Die von Anja beschriebene kraftvolle Sprache konnte ich zunächst nicht entdecken – klar, Übersetzung – ich fand sie kurz, knapp, Situationen und Sachverhalte beschreibend, stakkatoartig, fast wie aus einem imaginären Gewehr abgeschossen, Telegrammstil, ein Warten meinerseits darauf, dass es besser wird. Aber wie besser?
Ich möchte hineingezogen werden in ein Buch, nicht nebenher laufen oder beobachten. Dann nach exakt 54 Seiten, also ziemlich mittig – ein Kipphänomen – Gefühle, Sätze die wirken, Ahnbarkeit von Zorn und Verzweiflung, Sätze – fast für die Ewigkeit, Anja hat ein paar davon zitiert. Ein direktes Ansprechen der verschwundenen und ausgelöschten Schwester und der Versuch, irgendeine Beziehung zu ihr zu formen, zur ewigen Einseitigkeit verurteilt, denn sie antwortet nicht. Das Lesen wird qualvoll, hier versucht sich jemand an einer unlösbaren Aufgabe, jemand Verschwundenen zu entdecken, weil er ihm sein Dasein verdankt. Und wie kann man Schuld empfinden, wenn man sie bereits reichlich verbüsst hat durch lebenslängliches Ersatz-Sein für einen viel Besseren und Liebenswerteren?
Die Psychotherapie würde die Lösung anbieten: Abgrenzung vom gesamten System und Entdecken der eigenen Identität – das heisst auch Verzicht auf nichterfüllte Liebeswünsche an die Eltern – das ist verdammte Knochenarbeit und schaffen viele nicht – vielleicht ist es auch gar nicht zu schaffen. Vielleicht ist der Brief an die Schwester der falsche Kampfschauplatz und das wirklich traumatisierende Geschehen ist die Zuneigungsleere der Eltern zur Tochter, die nicht ihren Normen entspricht.
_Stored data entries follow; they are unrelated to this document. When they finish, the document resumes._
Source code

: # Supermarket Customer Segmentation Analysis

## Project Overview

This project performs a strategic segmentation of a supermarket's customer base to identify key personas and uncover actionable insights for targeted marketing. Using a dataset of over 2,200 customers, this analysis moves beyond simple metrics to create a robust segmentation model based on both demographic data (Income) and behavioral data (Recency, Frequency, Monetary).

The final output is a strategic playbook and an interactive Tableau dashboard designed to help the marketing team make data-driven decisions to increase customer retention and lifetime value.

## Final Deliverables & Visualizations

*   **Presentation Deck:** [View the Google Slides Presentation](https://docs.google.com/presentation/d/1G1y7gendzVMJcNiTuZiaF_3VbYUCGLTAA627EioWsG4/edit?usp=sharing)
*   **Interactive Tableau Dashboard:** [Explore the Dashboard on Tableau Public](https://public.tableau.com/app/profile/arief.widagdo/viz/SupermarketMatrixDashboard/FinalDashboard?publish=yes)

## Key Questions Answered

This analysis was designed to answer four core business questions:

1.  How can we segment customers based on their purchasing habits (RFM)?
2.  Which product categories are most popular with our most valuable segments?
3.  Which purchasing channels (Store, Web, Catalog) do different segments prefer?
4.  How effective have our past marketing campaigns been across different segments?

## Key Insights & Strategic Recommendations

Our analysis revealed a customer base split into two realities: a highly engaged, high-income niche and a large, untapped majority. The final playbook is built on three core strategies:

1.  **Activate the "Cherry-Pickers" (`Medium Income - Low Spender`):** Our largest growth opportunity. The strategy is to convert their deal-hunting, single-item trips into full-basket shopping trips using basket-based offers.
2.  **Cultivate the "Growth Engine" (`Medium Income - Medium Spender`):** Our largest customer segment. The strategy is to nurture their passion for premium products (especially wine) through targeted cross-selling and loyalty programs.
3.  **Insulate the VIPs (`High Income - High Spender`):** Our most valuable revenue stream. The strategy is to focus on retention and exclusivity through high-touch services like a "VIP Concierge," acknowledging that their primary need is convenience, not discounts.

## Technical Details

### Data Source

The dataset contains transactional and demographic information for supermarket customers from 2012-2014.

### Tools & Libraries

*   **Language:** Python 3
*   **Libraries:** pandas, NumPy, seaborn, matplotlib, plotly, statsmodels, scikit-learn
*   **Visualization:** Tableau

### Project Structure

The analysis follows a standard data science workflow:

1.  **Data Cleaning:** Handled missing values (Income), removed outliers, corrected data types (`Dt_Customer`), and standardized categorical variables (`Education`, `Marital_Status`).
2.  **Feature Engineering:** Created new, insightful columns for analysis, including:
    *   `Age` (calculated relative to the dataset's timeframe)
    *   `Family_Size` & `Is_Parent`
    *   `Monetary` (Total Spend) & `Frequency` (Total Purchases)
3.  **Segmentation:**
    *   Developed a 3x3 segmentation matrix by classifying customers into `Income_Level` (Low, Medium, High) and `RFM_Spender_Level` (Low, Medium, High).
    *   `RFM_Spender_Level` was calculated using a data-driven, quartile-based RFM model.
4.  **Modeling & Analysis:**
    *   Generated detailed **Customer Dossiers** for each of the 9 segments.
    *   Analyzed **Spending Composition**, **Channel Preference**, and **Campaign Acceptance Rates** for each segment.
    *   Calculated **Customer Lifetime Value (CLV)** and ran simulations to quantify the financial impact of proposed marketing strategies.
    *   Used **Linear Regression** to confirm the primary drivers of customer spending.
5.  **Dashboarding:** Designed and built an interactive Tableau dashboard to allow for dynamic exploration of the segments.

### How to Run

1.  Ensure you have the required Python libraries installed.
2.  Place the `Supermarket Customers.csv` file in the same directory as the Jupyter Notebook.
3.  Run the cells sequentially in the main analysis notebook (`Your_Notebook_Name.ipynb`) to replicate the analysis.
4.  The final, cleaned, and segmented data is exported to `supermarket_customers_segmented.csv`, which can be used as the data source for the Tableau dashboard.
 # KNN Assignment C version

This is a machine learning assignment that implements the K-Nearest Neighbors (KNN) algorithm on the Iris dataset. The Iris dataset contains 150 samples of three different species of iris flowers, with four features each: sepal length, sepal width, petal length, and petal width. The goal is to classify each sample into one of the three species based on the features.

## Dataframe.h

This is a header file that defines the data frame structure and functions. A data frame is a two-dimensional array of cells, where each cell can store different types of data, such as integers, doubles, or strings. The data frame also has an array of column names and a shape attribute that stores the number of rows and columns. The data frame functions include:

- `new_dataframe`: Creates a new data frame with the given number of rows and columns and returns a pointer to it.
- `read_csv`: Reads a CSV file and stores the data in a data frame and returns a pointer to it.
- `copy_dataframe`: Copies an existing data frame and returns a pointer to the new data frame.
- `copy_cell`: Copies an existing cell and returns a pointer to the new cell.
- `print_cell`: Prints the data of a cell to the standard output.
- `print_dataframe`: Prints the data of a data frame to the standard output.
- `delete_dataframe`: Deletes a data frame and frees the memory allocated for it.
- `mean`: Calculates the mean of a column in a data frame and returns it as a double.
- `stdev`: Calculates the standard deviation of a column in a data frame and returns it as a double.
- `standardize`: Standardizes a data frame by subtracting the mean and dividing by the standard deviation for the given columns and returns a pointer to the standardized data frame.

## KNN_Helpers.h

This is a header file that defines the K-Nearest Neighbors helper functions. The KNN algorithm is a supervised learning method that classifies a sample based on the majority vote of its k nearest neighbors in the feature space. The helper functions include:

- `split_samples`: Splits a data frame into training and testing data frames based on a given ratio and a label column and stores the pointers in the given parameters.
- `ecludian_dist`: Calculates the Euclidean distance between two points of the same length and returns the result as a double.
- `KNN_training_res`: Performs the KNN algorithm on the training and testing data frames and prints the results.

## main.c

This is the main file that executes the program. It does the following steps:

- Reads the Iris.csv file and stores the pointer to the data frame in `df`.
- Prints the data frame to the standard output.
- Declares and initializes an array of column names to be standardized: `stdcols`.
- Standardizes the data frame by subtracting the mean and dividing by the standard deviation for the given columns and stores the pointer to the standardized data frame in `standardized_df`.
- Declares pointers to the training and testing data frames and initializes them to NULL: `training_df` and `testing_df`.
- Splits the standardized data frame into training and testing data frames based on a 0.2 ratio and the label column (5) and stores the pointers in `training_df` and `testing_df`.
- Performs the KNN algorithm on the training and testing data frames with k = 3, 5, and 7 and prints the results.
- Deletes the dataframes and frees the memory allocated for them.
Dann operiert man nicht am, sondern neben dem Krankheitsgeschehen. Wie die Autorin ist auch das Buch halb tot und halb lebendig, halb sich selbst originär erspürend und halb durch den Schatten einer Toten definiert und begrenzt. Ein gespaltenes Buch. Insgesamt ein interessantes, sprödes und intellektuelles Werk, das teilweise von Verbitterung zeugt und mich emotional aber nicht wirklich erreicht. Wenn ich es mit einem einzigen Wort beschreiben müsste wäre es: Hart.Mit einem Satz: Ein kristallin erstarrter Zorn und eine kristalline Traurigkeit, an deren Spitzen man sich ritzt und die nicht ins Fliessen kommen kann und mich nicht erreicht. Ich kann über das Buch nachdenken, spüren tue ich dabei nichts.